Plain-text document sources
╔══
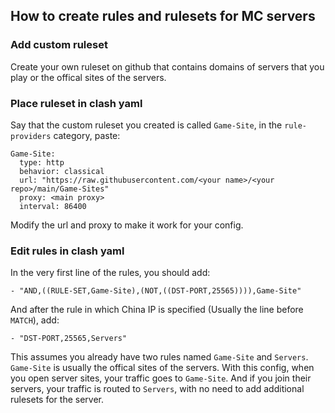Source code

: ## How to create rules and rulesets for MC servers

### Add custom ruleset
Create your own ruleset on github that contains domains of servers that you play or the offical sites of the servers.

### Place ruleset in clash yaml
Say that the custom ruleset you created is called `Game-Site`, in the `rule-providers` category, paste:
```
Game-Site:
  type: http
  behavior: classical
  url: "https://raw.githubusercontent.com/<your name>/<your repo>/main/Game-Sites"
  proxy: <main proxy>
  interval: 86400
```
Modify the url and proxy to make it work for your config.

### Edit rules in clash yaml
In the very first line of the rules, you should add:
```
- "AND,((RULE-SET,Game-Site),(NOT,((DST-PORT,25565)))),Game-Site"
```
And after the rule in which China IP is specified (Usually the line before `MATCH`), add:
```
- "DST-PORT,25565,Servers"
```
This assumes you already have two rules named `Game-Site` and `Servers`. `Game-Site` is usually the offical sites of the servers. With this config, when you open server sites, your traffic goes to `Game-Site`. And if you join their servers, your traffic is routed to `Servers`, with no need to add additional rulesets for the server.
╚══
╔══
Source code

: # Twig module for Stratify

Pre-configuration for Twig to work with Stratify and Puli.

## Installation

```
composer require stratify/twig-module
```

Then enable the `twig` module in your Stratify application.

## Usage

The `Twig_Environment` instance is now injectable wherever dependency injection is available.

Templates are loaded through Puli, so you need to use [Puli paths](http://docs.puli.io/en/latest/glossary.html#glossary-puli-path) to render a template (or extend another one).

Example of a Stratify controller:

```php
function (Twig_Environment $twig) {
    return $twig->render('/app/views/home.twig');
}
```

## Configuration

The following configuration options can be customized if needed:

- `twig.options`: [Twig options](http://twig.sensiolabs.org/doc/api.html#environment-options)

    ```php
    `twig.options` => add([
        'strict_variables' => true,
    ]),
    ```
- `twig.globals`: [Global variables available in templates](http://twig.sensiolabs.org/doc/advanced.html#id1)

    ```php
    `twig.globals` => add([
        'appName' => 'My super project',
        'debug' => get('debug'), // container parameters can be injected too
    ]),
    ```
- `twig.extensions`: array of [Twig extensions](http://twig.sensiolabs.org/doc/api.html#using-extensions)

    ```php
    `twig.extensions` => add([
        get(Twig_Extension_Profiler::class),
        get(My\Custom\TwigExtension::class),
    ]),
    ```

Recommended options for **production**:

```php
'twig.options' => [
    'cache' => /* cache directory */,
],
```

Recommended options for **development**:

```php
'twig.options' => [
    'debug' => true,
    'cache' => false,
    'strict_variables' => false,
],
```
╚══
Check every line in the entries for the word "rulesets". State how many have it, with no other text.

2